Policymakers recently decided to increase the bank policy rate from 140% to 150% per annum in response to recent inflationary pressures.
This denotes monetary policy tightening to reduce inflationary pressures and maintain price stability.
“The concern is whether this adjustment is enough to discourage borrowing, given the current inflation rate. In Zimbabwe, the local currency has lost more than 600% against the greenback on the interbank market, compared to just 200% inflation during the previous benchmark rate period set at 150%,” Zimnat Asset Management stated in its latest weekly economic research report.
“This indicates that the interest rate response is insufficient in curbing speculative borrowing and lacks effectiveness in influencing the exchange rate. Banks are likely to reduce credit extension due to unfavorable rates and high inflationary pressure.”
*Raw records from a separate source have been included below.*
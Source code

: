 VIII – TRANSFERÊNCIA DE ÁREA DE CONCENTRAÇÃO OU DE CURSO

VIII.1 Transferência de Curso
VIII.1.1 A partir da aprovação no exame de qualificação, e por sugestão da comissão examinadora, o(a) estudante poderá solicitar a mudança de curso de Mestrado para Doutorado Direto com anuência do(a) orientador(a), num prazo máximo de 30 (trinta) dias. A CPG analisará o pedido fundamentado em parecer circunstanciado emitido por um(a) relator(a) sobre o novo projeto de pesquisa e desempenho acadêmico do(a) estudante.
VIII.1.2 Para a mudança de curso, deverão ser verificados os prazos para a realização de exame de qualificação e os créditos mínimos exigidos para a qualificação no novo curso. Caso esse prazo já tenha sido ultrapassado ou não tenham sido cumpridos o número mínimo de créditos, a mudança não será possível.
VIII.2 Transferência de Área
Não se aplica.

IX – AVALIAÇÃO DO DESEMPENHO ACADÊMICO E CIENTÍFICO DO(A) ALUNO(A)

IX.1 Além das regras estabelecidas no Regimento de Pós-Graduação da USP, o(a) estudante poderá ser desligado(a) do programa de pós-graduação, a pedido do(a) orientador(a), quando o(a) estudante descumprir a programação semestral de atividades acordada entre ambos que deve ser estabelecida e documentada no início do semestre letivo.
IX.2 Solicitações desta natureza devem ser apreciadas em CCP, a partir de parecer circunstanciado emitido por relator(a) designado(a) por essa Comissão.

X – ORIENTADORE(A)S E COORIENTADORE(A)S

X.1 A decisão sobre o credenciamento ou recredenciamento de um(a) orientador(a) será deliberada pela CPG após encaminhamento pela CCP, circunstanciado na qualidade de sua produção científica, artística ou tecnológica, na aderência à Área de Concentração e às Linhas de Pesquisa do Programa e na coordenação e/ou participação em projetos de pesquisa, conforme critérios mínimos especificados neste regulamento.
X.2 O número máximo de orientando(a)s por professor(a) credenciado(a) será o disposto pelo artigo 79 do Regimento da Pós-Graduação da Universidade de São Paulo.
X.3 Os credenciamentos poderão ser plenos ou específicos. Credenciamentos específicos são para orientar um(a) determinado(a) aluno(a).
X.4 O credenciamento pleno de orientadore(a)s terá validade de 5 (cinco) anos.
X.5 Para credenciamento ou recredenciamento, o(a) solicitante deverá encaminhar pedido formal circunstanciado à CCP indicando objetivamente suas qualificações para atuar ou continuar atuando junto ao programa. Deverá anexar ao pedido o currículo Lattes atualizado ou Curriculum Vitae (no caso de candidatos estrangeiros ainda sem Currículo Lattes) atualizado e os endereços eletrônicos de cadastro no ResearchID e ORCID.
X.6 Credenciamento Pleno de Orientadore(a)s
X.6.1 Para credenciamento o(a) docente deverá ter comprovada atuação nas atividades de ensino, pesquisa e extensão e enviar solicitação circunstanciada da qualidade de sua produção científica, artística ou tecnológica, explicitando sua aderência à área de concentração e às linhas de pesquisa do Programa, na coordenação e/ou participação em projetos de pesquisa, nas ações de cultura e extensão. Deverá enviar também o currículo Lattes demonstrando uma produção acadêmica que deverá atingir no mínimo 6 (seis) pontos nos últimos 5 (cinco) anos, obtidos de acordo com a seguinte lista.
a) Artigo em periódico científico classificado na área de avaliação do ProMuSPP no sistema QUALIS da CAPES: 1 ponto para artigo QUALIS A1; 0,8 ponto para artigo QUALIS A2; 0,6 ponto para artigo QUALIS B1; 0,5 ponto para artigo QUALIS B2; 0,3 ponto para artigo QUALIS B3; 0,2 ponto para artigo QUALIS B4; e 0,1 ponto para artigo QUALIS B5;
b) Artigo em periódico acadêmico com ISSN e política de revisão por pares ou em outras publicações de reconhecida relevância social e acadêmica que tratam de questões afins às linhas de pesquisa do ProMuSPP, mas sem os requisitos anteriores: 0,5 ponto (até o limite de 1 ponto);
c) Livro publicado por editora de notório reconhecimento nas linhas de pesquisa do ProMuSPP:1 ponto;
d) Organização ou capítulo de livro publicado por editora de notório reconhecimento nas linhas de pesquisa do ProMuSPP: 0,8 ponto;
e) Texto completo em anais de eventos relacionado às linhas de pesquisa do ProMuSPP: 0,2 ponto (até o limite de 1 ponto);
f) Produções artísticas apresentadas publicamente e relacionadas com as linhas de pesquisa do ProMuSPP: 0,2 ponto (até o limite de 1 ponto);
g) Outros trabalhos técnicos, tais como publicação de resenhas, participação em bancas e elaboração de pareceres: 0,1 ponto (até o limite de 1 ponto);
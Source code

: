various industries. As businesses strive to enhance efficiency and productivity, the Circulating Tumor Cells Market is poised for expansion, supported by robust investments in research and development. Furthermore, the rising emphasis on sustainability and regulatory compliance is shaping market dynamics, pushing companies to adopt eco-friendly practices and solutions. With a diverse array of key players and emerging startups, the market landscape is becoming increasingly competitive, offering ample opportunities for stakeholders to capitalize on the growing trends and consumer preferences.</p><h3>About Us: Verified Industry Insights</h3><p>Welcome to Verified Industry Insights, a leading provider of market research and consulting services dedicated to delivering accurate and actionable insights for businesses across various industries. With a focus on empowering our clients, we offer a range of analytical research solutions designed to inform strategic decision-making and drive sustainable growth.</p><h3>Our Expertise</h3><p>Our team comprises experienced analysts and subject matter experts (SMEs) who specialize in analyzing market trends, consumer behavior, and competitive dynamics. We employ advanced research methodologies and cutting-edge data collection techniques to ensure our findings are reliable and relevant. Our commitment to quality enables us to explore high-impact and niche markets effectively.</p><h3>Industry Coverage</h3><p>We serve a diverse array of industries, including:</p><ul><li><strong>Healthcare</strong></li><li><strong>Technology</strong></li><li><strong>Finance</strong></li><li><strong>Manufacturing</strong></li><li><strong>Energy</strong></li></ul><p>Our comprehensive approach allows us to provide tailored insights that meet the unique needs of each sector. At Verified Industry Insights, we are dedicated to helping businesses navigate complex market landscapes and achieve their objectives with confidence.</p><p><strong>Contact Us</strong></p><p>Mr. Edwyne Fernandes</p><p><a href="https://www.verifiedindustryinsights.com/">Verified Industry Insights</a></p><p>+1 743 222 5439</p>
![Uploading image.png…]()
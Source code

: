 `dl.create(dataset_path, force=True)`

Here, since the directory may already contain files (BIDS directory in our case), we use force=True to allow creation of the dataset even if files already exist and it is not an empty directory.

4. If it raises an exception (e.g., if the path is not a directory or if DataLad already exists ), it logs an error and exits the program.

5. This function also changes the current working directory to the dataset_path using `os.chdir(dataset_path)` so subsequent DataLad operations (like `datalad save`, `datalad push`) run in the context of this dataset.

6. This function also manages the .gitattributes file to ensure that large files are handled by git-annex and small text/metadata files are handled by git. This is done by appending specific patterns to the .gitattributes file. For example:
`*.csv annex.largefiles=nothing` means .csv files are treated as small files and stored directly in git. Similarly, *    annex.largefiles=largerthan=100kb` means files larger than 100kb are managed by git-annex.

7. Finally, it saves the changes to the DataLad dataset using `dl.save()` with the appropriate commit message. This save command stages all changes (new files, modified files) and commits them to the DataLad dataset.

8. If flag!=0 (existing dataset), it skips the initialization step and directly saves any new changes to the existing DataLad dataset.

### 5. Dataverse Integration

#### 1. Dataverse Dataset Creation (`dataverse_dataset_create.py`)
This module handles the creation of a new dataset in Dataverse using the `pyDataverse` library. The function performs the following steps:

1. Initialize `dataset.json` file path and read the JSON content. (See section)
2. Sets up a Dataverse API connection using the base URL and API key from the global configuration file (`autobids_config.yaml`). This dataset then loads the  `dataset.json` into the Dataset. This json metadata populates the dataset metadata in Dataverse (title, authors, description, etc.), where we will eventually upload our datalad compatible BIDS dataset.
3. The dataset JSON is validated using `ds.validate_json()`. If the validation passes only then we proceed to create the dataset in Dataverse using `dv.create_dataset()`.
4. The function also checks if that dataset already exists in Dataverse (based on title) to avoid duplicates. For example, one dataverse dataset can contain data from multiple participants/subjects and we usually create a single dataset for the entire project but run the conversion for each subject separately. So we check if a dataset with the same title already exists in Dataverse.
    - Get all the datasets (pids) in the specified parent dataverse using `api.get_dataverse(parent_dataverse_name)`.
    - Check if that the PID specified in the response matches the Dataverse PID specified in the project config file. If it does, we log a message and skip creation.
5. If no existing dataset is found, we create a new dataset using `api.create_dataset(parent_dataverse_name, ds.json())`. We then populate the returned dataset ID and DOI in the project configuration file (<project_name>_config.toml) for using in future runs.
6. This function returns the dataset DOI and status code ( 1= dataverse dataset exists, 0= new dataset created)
Zimnat thinks that the authorities need to be consistent in their policymaking in order to increase market confidence and reduce speculation.
“This is because some of these measures have been reversed before they come to fruition. The removal of the 90-day liquidation of export proceeds comes barely a fortnight after the Treasury announced its restatement,” reads the report.
As the future of the nation remains uncertain, the subject of the exchange rate has steadily shifted into the centre of local economic conversation. The public’s reaction to the most recent series of measures is a crystal-clear representation of the mountain that the authorities must climb and it just gets bigger with each slip-up or band-aid solution.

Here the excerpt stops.